People are like things, in this American way, things of value, like a homestead. The anthropologist Arjun Appadurai coined the phrase “things-in-motion,” which refers to the social lives of objects and the ways in which they display agency, through networks of historical meaning and organizing, structural forms. In this way, what we desire in a romantic partner is a thing-ness, so Meredith’s boyfriend dumping her for a video game is a product of a desire informed by American histories and Japanese structural form. Meredith’s heartbreak and Kirkland vodka breath is a desire born of Disney and frontier culture.

I first met Meredith’s boyfriend, Chase, maybe eight, nine months beforehand, at a bar, for dinner. They’d already been dating a couple months and Meredith wanted to introduce him to the family, so to speak. He was nice, as far as I remember, polite and WASPy with a normal haircut, and slacks. We talked about his Associate’s Degree in computer science and how he liked working for the city government. He thought it was neat that I worked late-night at a sushi bar, because the conveyor belts the sushi got sent out on were more efficient than a bunch of waiters. At some point he got up and Meredith leaned over the table to say: “so, what do you think?”

She’s always been self-conscious about her relationships. Like most of us, she carried around the fear of being a disappointment to society, her mom, her younger self. Not going to college, or dropping out, and not being particularly good at anything; it’s that kind of emptiness that appears when you realize you’re “just living” – whatever that means. I saw a Louis C.K. interview on Conan where he talked about his “little empty.” The little empty comes from our social-animal need for community and that late-capitalist need to buy shit to fit in to one. Meredith said that her little empty made her think of Disney Princesses and Nicholas Sparks novels, despite her best intentions. This has historically hamstrung her in relationships, most people being casually cruel without realizing it. So I told her I liked him, because what else does someone say in that situation? He wasn’t ugly or mean.

She told me they met online. She didn’t think he would be anything special, but things accumulate between two people that aren’t casually mean: dates, gifts, and affections. When they moved in together she stopped being able to picture the future. Before, she could imagine where she’d be at next week, what’d be different next month or year. Now she couldn’t imagine anything else than the day she’d just lived, together with Chase, on and on. And she said she’d never been happier.

In Japan, the image of the “salaryman” defines approaches to romance, desire, and intimacy.
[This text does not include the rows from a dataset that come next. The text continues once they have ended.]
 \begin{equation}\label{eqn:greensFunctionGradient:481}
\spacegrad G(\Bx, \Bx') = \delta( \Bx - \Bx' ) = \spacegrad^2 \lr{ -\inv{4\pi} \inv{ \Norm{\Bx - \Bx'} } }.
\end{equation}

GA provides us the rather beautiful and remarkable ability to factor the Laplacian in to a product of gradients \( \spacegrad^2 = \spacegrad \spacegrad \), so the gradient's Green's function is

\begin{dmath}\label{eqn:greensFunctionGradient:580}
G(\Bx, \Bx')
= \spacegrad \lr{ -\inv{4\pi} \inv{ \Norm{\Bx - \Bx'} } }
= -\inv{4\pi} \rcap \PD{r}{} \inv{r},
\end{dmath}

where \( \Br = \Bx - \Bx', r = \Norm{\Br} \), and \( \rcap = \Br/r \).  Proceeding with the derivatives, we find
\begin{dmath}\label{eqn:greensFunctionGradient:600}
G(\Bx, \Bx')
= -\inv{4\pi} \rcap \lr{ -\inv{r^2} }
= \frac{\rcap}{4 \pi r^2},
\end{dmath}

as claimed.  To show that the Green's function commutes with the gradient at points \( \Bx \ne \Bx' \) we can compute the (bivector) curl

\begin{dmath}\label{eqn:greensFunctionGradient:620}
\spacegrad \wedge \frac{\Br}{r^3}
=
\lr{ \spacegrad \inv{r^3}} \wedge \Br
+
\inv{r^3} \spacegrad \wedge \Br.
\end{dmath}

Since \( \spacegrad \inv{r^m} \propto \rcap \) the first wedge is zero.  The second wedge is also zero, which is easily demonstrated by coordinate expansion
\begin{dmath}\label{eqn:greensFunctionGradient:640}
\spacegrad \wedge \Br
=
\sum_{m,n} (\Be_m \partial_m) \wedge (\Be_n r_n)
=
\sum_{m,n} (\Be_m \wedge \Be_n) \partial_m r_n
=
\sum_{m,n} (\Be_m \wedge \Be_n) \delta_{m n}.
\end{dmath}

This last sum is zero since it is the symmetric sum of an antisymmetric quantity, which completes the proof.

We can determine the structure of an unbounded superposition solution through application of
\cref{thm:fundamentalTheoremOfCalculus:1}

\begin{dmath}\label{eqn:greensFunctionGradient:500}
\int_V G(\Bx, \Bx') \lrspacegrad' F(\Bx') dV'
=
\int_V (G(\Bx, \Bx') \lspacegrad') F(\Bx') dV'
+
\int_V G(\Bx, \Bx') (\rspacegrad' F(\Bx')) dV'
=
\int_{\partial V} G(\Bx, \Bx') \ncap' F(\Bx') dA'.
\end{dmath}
The salaryman devotes himself to a company to support his family, a selfless masculine provider. He then demands, though, a household allegiance to himself as its financial center, where a relationship is a social obligation, not a value transaction. To avoid this, the deviant otaku choose to delve into fantasy worlds of cartoons, comic books, and video games. The dating-simulation genre of video games serve to protect these deviants from ostracization as shojo, basically the adult version of calling someone a “virgin” – a sexually inexperienced and effeminate consumer – by giving them their own relationships to actualize through. This is why many dating simulation games are set in high schools – their target audience is often the high schooler himself, or a recent graduate.

The second time I met Meredith’s boyfriend we went to the bars with the rest of our friends. He mingled pretty well at the first couple, but by the third he would drift off while you were talking to him. Like he suddenly remembered something more important he should’ve been doing. At the time I thought it was funny how stiff he was. His body language was all wrong, like he couldn’t keep a natural posture and talk at the same time. I know Meredith pulled over our friend Jeremy, though, at some point, because Jeremy and I ended up talking about it after Chase and Meredith had gone home. He said that Meredith was nearly in tears telling him about how Chase wanted to go home, but she didn’t want to because this was the most he’d talked to her, and anyone else, in weeks, even though they shared an apartment. All Chase did when he was home was play some Japanese dating game. He would play it while they were in bed together and before going to work. Jeremy said she described it as having another, needier roommate, or a baby made of metal and Apple-branded plastics. And sometimes he’d tell her to stop asking him to do things, that sometimes he “just needed to be in charge.”

The technical definition of a dating simulation game, known also as a romantic simulation game, can involve several technical elements such as a time limit, statistics of looks and charm which can be boosted through exercise, or an “attraction meter” which can increase or decrease based on the player’s decisions. Girl’s Garden, published in 1984, is considered the first dating game. The story revolves around a

“simple country girl” named Papri as she attempts to retain the love of her boyfriend. Many aren’t so Puritan; there’s a game called “Cross Days” where you play with a literal cock controller and which outs you as a “pervert” if you try to pirate it. The one Chase played was called Love 1943, and the player-character had to seduce one of six high school girls, each of which was named after a major Axis or Allied nation in World War II. Germany gave me the heebie-jeebies.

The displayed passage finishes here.